# Task item:
Gather, from the data below, each line in which the word "Tenenbaum" occurs.

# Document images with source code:

######

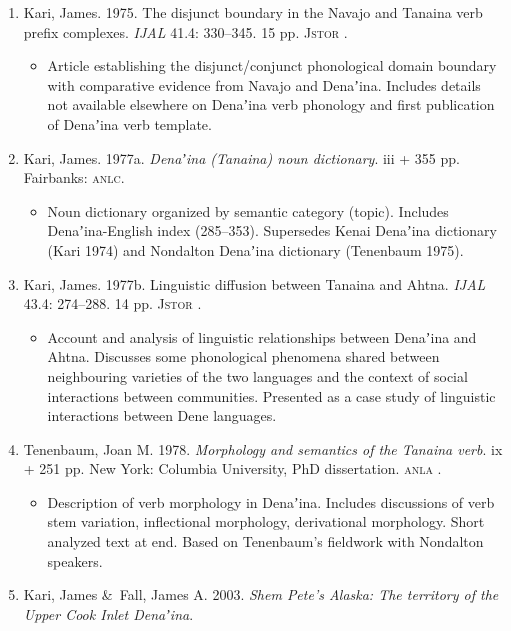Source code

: \documentclass[12pt,letterpaper,oneside,article]{memoir}
\begin{document}
\begin{enumerate}
\item	Kari, James.
	1975.
	The disjunct boundary in the Navajo and Tanaina verb prefix complexes.
	\textit{IJAL} 41.4: 330–345.
	15 pp.
	\textsc{Jstor} .
	\begin{itemize}
	\item	Article establishing the disjunct/conjunct phonological domain boundary
		with comparative evidence from Navajo and Denaʼina.
		Includes details not available elsewhere on Denaʼina verb phonology
		and first publication of Denaʼina verb template.
	\end{itemize}
\item	Kari, James.
	1977a.
	\textit{Denaʼina (Tanaina) noun dictionary}.
	iii + 355 pp.
	Fairbanks: \textsc{anlc}.
	\begin{itemize}
	\item	Noun dictionary organized by semantic category (topic).
		Includes Denaʼina-English index (285–353).
		Supersedes Kenai Denaʼina dictionary (Kari 1974) and Nondalton Denaʼina
		dictionary (Tenenbaum 1975).
	\end{itemize}
\item	Kari, James.
	1977b.
	Linguistic diffusion between Tanaina and Ahtna.
	\textit{IJAL} 43.4: 274–288.
	14 pp.
	\textsc{Jstor} .
	\begin{itemize}
	\item	Account and analysis of linguistic relationships between Denaʼina and Ahtna.
		Discusses some phonological phenomena shared between neighbouring varieties
		of the two languages and the context of social interactions between
		communities.
		Presented as a case study of linguistic interactions between Dene languages.
	\end{itemize}
\item	Tenenbaum, Joan M.
	1978.
	\textit{Morphology and semantics of the Tanaina verb}.
	ix + 251 pp.
	New York: Columbia University, PhD dissertation.
	\textsc{anla} .
	\begin{itemize}
	\item	Description of verb morphology in Denaʼina.
		Includes discussions of verb stem variation, inflectional morphology,
		derivational morphology.
		Short analyzed text at end.
		Based on Tenenbaum’s fieldwork with Nondalton speakers.
	\end{itemize}
\item	Kari, James \&\ Fall, James A.
	2003.
	\textit{Shem Pete’s Alaska: The territory of the Upper Cook Inlet Denaʼina}.

\end{enumerate}
\end{document}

######

# Result of this task:
		dictionary (Tenenbaum 1975).
\item	Tenenbaum, Joan M.
		Based on Tenenbaum’s fieldwork with Nondalton speakers.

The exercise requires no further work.